IQSS/9126- Fix workflow token access #9129

qqmyers · 2022-11-03T21:46:08Z

What this PR does / why we need it: This PR removes some of the custom permissions checking in the Access class which had been stopping workflow token access to these endpoints.

Which issue(s) this PR closes:

Closes #9126

Special notes for your reviewer: I've tried to comment some in the PR - the logic here was pretty convoluted and I think had some dead code (which I noted back when embargoes went in). Hopefully cleaner now but would be good to have someone check my assumptions about the old code as noted in the comments.

Suggestions on how to test this: New functionality - easiest to have DANS test it - you need to run an async workflow and use the workflow token to access the download file endpoints to test it. Regression - this could have but shouldn't break any access by Guest/PrivateUrl/Authenticated Users with appropriate permissions (DownloadFile for published restricted or embargoed files, ViewUnpublishedDataset for unpublished files) to the main file, aux files, etc.
[from Leonid:] For regression, I just want to second the above, about retesting extra carefully the less trivial access cases. In addition to the ones listed above, maybe attempting a zip download, via the api, of a number of files only some of which the user is authorized to access.

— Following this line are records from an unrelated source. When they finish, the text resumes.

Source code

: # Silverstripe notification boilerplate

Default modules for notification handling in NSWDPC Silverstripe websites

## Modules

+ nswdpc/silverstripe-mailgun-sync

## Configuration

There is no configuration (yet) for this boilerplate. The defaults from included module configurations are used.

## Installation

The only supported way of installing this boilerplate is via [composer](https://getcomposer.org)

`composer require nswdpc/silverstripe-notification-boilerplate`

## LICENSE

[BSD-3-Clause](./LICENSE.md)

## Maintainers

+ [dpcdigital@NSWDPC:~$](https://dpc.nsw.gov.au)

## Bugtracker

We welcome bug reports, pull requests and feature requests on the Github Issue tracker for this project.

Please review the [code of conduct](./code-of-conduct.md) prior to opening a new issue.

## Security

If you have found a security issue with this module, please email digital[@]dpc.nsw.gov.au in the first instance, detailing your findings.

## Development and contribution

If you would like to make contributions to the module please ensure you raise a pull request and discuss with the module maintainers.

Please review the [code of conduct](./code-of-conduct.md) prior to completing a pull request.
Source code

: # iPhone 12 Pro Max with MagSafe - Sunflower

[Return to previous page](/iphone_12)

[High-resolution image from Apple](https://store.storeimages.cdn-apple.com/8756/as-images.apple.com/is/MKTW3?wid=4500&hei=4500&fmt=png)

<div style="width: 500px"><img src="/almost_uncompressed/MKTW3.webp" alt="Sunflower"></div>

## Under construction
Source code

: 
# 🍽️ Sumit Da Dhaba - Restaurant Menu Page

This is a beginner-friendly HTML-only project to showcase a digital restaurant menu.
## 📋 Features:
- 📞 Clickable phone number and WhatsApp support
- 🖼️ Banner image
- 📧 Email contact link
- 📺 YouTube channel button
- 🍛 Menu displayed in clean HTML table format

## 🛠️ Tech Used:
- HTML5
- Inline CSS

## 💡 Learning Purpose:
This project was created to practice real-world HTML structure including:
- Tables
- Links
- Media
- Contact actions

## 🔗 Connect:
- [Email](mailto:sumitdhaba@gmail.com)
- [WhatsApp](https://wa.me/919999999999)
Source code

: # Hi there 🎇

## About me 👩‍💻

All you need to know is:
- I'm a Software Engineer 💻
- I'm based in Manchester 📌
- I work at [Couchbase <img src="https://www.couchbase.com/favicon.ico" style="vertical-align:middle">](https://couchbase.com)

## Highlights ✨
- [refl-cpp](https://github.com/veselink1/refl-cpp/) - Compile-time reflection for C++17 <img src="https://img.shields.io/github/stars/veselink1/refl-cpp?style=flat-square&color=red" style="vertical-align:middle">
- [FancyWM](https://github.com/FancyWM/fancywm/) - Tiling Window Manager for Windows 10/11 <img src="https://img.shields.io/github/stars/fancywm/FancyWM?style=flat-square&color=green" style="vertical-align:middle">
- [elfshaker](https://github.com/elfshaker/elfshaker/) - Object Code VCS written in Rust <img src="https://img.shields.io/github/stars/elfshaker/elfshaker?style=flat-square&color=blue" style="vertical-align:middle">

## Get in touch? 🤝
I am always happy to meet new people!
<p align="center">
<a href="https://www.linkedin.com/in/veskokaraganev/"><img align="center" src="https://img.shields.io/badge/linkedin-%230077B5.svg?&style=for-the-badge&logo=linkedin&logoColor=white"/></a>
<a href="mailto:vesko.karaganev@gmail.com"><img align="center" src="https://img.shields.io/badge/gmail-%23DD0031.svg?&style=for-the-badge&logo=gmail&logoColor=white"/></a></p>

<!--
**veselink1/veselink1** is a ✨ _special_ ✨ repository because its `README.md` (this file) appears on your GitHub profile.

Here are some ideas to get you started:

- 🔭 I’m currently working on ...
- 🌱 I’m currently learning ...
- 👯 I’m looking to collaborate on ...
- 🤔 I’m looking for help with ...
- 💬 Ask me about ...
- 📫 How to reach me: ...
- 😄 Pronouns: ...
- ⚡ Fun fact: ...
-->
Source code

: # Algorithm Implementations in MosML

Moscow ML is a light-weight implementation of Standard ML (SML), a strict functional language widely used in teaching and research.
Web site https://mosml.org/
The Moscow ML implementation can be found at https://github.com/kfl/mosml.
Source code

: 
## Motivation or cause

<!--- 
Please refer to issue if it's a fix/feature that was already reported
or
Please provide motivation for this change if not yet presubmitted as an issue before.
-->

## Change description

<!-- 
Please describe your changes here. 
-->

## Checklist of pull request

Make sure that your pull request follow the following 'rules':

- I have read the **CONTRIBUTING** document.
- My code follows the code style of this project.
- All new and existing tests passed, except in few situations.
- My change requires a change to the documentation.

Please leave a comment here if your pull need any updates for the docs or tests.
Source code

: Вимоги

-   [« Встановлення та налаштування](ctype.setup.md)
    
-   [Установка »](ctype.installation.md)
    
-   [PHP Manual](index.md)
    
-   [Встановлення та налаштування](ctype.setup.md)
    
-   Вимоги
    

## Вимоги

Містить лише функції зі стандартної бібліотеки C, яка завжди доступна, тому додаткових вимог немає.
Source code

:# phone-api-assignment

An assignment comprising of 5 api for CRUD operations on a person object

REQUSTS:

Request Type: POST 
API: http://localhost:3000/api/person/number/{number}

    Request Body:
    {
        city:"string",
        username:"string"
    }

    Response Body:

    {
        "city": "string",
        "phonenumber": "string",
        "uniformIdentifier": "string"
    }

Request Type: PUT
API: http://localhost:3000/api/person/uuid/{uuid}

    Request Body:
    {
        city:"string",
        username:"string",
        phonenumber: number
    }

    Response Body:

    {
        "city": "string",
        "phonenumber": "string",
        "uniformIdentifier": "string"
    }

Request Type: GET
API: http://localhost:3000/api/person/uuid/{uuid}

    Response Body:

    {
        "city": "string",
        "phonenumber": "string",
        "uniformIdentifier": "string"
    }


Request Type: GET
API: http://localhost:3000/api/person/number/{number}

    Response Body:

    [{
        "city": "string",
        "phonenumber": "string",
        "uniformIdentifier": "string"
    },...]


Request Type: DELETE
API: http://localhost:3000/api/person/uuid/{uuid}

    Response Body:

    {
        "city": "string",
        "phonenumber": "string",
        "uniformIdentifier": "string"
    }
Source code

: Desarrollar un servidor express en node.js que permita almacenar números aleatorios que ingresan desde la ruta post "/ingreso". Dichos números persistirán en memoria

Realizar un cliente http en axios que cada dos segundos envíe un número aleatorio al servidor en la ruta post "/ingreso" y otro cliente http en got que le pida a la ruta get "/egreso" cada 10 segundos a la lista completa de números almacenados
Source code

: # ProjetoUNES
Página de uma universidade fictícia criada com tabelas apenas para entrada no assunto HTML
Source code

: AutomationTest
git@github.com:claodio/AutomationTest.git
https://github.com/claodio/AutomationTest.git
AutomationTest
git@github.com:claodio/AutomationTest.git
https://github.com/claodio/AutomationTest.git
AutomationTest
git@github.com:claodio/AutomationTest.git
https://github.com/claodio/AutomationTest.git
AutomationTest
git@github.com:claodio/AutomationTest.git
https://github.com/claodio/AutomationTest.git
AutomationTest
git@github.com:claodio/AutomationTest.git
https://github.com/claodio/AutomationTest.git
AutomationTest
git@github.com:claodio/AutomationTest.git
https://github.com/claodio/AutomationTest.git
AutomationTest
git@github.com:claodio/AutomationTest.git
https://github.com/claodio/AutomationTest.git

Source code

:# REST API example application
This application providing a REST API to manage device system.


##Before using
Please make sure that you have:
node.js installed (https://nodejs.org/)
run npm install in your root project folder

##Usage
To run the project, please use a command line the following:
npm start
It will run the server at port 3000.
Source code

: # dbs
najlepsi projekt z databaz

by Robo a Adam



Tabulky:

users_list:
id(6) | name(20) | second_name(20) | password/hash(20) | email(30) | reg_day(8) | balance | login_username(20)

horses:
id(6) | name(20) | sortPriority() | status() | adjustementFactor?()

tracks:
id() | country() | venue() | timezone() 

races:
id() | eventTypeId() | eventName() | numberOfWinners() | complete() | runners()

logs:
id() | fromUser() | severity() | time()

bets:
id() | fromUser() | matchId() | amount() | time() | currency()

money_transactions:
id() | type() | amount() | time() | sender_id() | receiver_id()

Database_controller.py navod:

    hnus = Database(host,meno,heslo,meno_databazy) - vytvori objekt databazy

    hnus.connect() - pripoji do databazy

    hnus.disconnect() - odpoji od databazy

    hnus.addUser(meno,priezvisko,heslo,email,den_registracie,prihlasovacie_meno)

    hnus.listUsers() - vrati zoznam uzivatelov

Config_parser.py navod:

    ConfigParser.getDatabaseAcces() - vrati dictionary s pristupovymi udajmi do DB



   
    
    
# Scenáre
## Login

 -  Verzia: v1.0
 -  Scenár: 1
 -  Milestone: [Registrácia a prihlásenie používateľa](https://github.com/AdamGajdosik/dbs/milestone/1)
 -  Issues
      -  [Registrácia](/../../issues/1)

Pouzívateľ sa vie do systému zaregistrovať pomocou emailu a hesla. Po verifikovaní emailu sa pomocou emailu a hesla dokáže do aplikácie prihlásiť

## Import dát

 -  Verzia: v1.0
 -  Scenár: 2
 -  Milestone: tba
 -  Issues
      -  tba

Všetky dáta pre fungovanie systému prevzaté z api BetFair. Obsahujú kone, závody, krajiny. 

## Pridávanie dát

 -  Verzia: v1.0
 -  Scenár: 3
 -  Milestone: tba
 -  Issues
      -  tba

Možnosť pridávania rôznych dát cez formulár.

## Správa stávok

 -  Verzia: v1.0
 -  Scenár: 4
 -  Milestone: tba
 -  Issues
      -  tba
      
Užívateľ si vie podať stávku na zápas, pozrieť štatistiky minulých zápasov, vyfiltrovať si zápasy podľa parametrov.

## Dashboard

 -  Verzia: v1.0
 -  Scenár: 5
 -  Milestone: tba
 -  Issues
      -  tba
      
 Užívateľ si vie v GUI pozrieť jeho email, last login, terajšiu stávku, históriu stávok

Does this PR introduce a user interface change? If mockups are available, please link/include them here:

Is there a release notes update needed for this change?: as a workflow related bug fix, probably not?

Additional documentation:

qqmyers · 2022-11-03T21:47:00Z

src/main/java/edu/harvard/iq/dataverse/api/Access.java

    //@EJB

    // TODO: 
    // versions? -- L.A. 4.0 beta 10
    @Path("datafile/bundle/{fileId}")
    @GET
    @Produces({"application/zip"})
-    public BundleDownloadInstance datafileBundle(@PathParam("fileId") String fileId, @QueryParam("fileMetadataId") Long fileMetadataId,@QueryParam("gbrecs") boolean gbrecs, @QueryParam("key") String apiToken, @Context UriInfo uriInfo, @Context HttpHeaders headers, @Context HttpServletResponse response) /*throws NotFoundException, ServiceUnavailableException, PermissionDeniedException, AuthorizationRequiredException*/ {
+    public BundleDownloadInstance datafileBundle(@PathParam("fileId") String fileId, @QueryParam("fileMetadataId") Long fileMetadataId,@QueryParam("gbrecs") boolean gbrecs, @Context UriInfo uriInfo, @Context HttpHeaders headers, @Context HttpServletResponse response) /*throws NotFoundException, ServiceUnavailableException, PermissionDeniedException, AuthorizationRequiredException*/ {


Most api calls don't add the key as a QueryParam so I've removed them in this class.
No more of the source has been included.